‘Some spake of the temple, how it was adorned with goodly stones and gifts’, Luke 21. 5.
One stone does not make a building. A pile of stones is not a building. However, once the stones are shaped, and put together in accord with an architect’s plan, a building will begin to emerge. The skill of the designer combined with the skills of the builders will determine the beauty of the end product.
As we consider any New Testament church, it is important to remind ourselves that God is the architect and the builder. He takes us, those rough stones,1 and shapes them for His glory. He builds those same stones into the church, whether considered dispensationally or locally. It is all of Him! That is the essence of our responsibility individually and collectively – to manifest His glory.2
Although the temple was a physical rather than a spiritual building, the danger in the verse above remains. The temple was meant to be the house of God, the place where He dwelt in the midst of His people. It was evident that this was no longer the case.3 As well as its architectural splendour, it was still a place that was at the centre of Jewish life. Even the disciples could be counted amongst those who admired the building and the detail of its stonework and decoration.

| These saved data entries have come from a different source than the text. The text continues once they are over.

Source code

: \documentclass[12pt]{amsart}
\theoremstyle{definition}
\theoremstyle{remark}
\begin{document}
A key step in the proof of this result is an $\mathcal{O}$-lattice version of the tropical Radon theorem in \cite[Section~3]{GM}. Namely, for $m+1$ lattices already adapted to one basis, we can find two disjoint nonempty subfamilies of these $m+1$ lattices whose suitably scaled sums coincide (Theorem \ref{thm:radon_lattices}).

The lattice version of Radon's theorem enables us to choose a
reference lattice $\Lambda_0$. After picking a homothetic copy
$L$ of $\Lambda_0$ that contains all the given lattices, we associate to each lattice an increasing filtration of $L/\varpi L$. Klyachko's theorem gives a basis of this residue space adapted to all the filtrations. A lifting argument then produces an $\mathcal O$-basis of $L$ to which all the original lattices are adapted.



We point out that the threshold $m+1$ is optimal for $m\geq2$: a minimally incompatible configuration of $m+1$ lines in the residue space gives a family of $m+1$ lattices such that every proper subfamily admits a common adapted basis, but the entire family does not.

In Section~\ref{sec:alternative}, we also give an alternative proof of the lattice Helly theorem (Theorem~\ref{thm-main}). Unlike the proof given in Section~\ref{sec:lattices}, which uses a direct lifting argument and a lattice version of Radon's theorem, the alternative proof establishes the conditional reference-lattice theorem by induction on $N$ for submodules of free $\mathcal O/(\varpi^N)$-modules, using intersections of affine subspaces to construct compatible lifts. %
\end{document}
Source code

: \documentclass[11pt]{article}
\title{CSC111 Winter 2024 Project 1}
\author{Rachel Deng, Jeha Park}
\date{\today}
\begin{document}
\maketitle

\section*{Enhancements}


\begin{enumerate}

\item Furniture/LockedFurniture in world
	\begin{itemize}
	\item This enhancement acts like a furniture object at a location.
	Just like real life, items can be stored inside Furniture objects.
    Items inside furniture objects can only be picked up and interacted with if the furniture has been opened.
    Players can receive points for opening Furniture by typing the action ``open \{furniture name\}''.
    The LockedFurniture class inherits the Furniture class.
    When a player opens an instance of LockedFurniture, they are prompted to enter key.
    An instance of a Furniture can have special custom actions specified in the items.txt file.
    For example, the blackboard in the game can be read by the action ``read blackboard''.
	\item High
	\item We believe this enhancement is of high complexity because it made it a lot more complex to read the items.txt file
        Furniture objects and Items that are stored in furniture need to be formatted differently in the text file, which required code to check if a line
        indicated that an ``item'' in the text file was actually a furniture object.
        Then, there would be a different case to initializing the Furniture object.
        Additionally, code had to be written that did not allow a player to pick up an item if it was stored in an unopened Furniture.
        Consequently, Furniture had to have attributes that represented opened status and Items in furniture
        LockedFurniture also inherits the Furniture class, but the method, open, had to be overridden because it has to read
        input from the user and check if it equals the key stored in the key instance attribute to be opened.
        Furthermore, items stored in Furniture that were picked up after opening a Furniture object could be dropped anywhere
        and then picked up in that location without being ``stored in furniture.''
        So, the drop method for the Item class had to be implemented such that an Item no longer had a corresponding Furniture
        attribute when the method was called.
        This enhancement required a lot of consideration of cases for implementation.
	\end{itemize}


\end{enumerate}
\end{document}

Have we learned the lesson? Are there local churches today that seek the reputation and following that characterized the temple in the Lord’s day? Rather than physical stones, they rejoice in men of gift amongst their number, even though all gift is God-given. They delight in the numbers that are drawn to their fellowship, whether regularly or occasionally. They may even proclaim their faithfulness to the biblical pattern. The situation is not new. Church history should remind us of the folly of such a pursuit of glory. How many assemblies of God’s people were once very large, drawing crowds to their meetings, but are now populated by a few elderly saints facing the prospect of closure. May we remind our hearts that the spiritual building, the church, is God’s. It is for His glory! How sad if, as a consequence of our pride, ‘there shall not be left one stone upon another’!4
In this magazine, we continue to provide the mix of articles that is characteristic of Precious Seed International. The series of articles on Widows, Orphans, and Strangers continues. The short series provided by David Williams entitled ‘Much ado about “nothing”’ is concluded. We are grateful to him for this meditation. The insight into a particular believer’s call to service is given a different perspective by Ian Rees. In all, it is our desire to provide that which will be ‘for the perfecting of the saints, for the work of the ministry, for the edifying of the body of Christ’, Eph. 4. 12.